Write out the entries below exactly as they stand. Skip every image.
*** Opening of Entries supplied ***
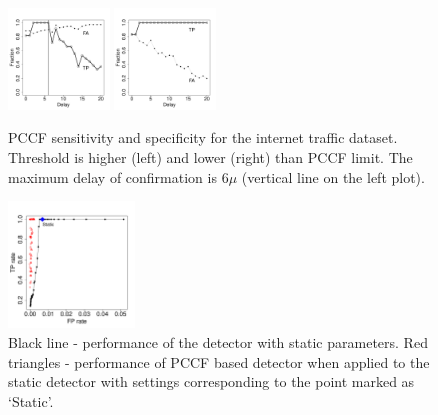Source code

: \begin{figure}[htb!]
\centering
\includegraphics[width=0.24\textwidth]{articles/pics/sdm_paper/performance1sdm.pdf}
\includegraphics[width=0.24\textwidth]{articles/pics/sdm_paper/performance2sdm.pdf}
\caption{
PCCF sensitivity and specificity for the internet traffic dataset.
Threshold is higher (left) and lower (right) than PCCF limit.
The maximum delay of confirmation is $6 \mu $ (vertical line on the left plot).
}
\label{fig:fractraffic}
\end{figure}
%
\begin{figure}[htb!]
\centering
\includegraphics[width=0.3\textwidth]{articles/pics/sdm_paper/ROCimprtraff.pdf}
\caption{
	Black line - performance of the detector with static parameters.
	Red triangles - performance of PCCF based detector when applied to the  static detector with settings corresponding to the point marked as `Static'.
}
\label{fig:rocdynamictraffic}
\end{figure}

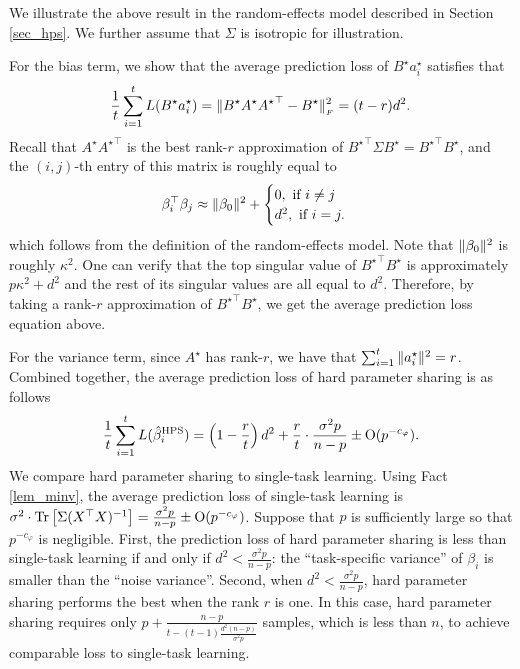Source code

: \begin{example}\label{ex_same_cov}
We illustrate the above result in the random-effects model described in Section \ref{sec_hps}.
We further assume that $\Sigma$ is isotropic for illustration.

For the bias term, we show that the average prediction loss of $B^{\star} a_i^{\star}$ satisfies that
\[ \frac{1}{t} \sum_{i=1}^t L(B^{\star} a_i^{\star}) = \|B^{\star} A^{\star} {A^{\star}}^{\top} - B^{\star}\|_{_{F}}^2 = (t - r) d^2. \]
Recall that $A^{\star} {A^{\star}}^{\top}$ is the best rank-$r$ approximation of ${B^{\star}}^{\top}\Sigma B^{\star} = {B^{\star}}^{\top} B^{\star}$, and the $(i, j)$-th entry of this matrix is roughly equal to
\begin{align*}
	\beta_i^{\top} \beta_j \approx \|\beta_0\|^2 + \begin{cases}
																								0, \text{ if } i \neq j \\
																								d^2, \text{ if } i = j.
	\end{cases}
\end{align*}
which follows from the definition of the random-effects model.
Note that $\|\beta_0\|^2$ is roughly $\kappa^2$.
One can verify that the top singular value of ${B^{\star}}^{\top} B^{\star}$ is approximately $p \kappa^2 + d^2$ and the rest of its singular values are all equal to $d^2$.
Therefore, by taking a rank-$r$ approximation of ${B^{\star}}^{\top} B^{\star}$, we get the average prediction loss equation above.

For the variance term, since $A^{\star}$ has rank-$r$, we have that $\sum_{i=1}^t \|a_i^{\star}\|^2 = r$.
Combined together, the average prediction loss of hard parameter sharing is as follows
\[ \frac{1}{t}\sum_{i=1}^t L(\hat{\beta}_i^{\textup{HPS}}) = \left({1 - \frac{r}{t}}\right) d^2 + \frac{r}{t} \cdot \frac{\sigma^2 p}{n - p} \pm \operatorname{O}(p^{-c_{\varphi}}). \]
We compare hard parameter sharing to single-task learning.
Using Fact \ref{lem_minv}, the average prediction loss of single-task learning is $\sigma^2\cdot \operatorname{Tr}\left[\Sigma (X^{\top} X)^{-1}\right] = \frac{\sigma^2 p}{n - p} \pm \operatorname{O}(p^{-{c_{\varphi}}})$.
	Suppose that $p$ is sufficiently large so that $p^{-c_{\varphi}}$ is negligible.
First, the prediction loss of hard parameter sharing is less than single-task learning if and only if $d^2 < \frac{\sigma^2 p}{n - p}$: the ``task-specific variance'' of $\beta_i$ is smaller than the ``noise variance''.
Second, when $d^2 < \frac{\sigma^2 p}{n - p}$, hard parameter sharing performs the best when the rank $r$ is one.
	In this case, hard parameter sharing requires only $p + \frac{n - p}{t - (t - 1)\frac{d^2 (n - p)}{\sigma^2 p}}$ samples, which is less than $n$, to achieve comparable loss to single-task learning.


\end{example}
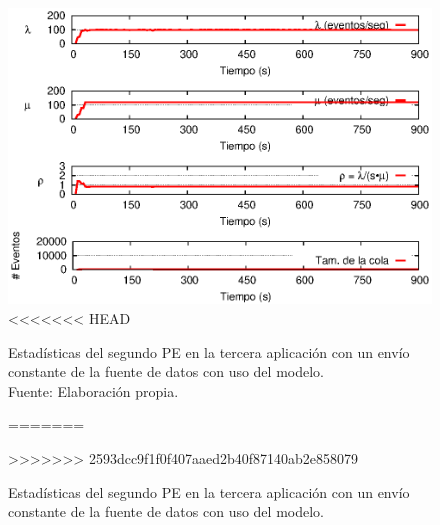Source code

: \begin{figure}[!htp]
    \centering
    \captionsetup{justification=centering}
	\includegraphics[scale=1]{images/exp/app3/cm/logical/statusTwoPE.eps}
<<<<<<< HEAD
    \caption[Estadísticas del segundo PE en la tercera aplicación con un envío constante de la fuente de datos con uso del modelo.]{Estadísticas del segundo PE en la tercera aplicación con un envío constante de la fuente de datos con uso del modelo.\\Fuente: Elaboración propia.}
=======
    \caption{Estad\'isticas del segundo PE en la tercera aplicaci\'on con un env\'io constante de la fuente de datos con uso del modelo.}
>>>>>>> 2593dcc9f1f0f407aaed2b40f87140ab2e858079
    \label{fig:app3-statusTwoPE-cm}
\end{figure}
*** Close of Entries supplied ***
# Answer section
Source code

: \begin{figure}[htb!]
\centering
\includegraphics[width=0.24\textwidth]{articles/pics/sdm_paper/performance1sdm.pdf}
\includegraphics[width=0.24\textwidth]{articles/pics/sdm_paper/performance2sdm.pdf}
\caption{
PCCF sensitivity and specificity for the internet traffic dataset.
Threshold is higher (left) and lower (right) than PCCF limit.
The maximum delay of confirmation is $6 \mu $ (vertical line on the left plot).
}
\label{fig:fractraffic}
\end{figure}
%
\begin{figure}[htb!]
\centering
\includegraphics[width=0.3\textwidth]{articles/pics/sdm_paper/ROCimprtraff.pdf}
\caption{
	Black line - performance of the detector with static parameters.
	Red triangles - performance of PCCF based detector when applied to the  static detector with settings corresponding to the point marked as `Static'.
}
\label{fig:rocdynamictraffic}
\end{figure}

Source code

: \begin{example}\label{ex_same_cov}
We illustrate the above result in the random-effects model described in Section \ref{sec_hps}.
We further assume that $\Sigma$ is isotropic for illustration.

For the bias term, we show that the average prediction loss of $B^{\star} a_i^{\star}$ satisfies that
\[ \frac{1}{t} \sum_{i=1}^t L(B^{\star} a_i^{\star}) = \|B^{\star} A^{\star} {A^{\star}}^{\top} - B^{\star}\|_{_{F}}^2 = (t - r) d^2. \]
Recall that $A^{\star} {A^{\star}}^{\top}$ is the best rank-$r$ approximation of ${B^{\star}}^{\top}\Sigma B^{\star} = {B^{\star}}^{\top} B^{\star}$, and the $(i, j)$-th entry of this matrix is roughly equal to
\begin{align*}
	\beta_i^{\top} \beta_j \approx \|\beta_0\|^2 + \begin{cases}
																								0, \text{ if } i \neq j \\
																								d^2, \text{ if } i = j.
	\end{cases}
\end{align*}
which follows from the definition of the random-effects model.
Note that $\|\beta_0\|^2$ is roughly $\kappa^2$.
One can verify that the top singular value of ${B^{\star}}^{\top} B^{\star}$ is approximately $p \kappa^2 + d^2$ and the rest of its singular values are all equal to $d^2$.
Therefore, by taking a rank-$r$ approximation of ${B^{\star}}^{\top} B^{\star}$, we get the average prediction loss equation above.

For the variance term, since $A^{\star}$ has rank-$r$, we have that $\sum_{i=1}^t \|a_i^{\star}\|^2 = r$.
Combined together, the average prediction loss of hard parameter sharing is as follows
\[ \frac{1}{t}\sum_{i=1}^t L(\hat{\beta}_i^{\textup{HPS}}) = \left({1 - \frac{r}{t}}\right) d^2 + \frac{r}{t} \cdot \frac{\sigma^2 p}{n - p} \pm \operatorname{O}(p^{-c_{\varphi}}). \]
We compare hard parameter sharing to single-task learning.
Using Fact \ref{lem_minv}, the average prediction loss of single-task learning is $\sigma^2\cdot \operatorname{Tr}\left[\Sigma (X^{\top} X)^{-1}\right] = \frac{\sigma^2 p}{n - p} \pm \operatorname{O}(p^{-{c_{\varphi}}})$.
	Suppose that $p$ is sufficiently large so that $p^{-c_{\varphi}}$ is negligible.
First, the prediction loss of hard parameter sharing is less than single-task learning if and only if $d^2 < \frac{\sigma^2 p}{n - p}$: the ``task-specific variance'' of $\beta_i$ is smaller than the ``noise variance''.
Second, when $d^2 < \frac{\sigma^2 p}{n - p}$, hard parameter sharing performs the best when the rank $r$ is one.
	In this case, hard parameter sharing requires only $p + \frac{n - p}{t - (t - 1)\frac{d^2 (n - p)}{\sigma^2 p}}$ samples, which is less than $n$, to achieve comparable loss to single-task learning.


\end{example}
Source code

: \begin{figure}[!htp]
    \centering
    \captionsetup{justification=centering}
	\includegraphics[scale=1]{images/exp/app3/cm/logical/statusTwoPE.eps}
<<<<<<< HEAD
    \caption[Estadísticas del segundo PE en la tercera aplicación con un envío constante de la fuente de datos con uso del modelo.]{Estadísticas del segundo PE en la tercera aplicación con un envío constante de la fuente de datos con uso del modelo.\\Fuente: Elaboración propia.}
=======
    \caption{Estad\'isticas del segundo PE en la tercera aplicaci\'on con un env\'io constante de la fuente de datos con uso del modelo.}
>>>>>>> 2593dcc9f1f0f407aaed2b40f87140ab2e858079
    \label{fig:app3-statusTwoPE-cm}
\end{figure}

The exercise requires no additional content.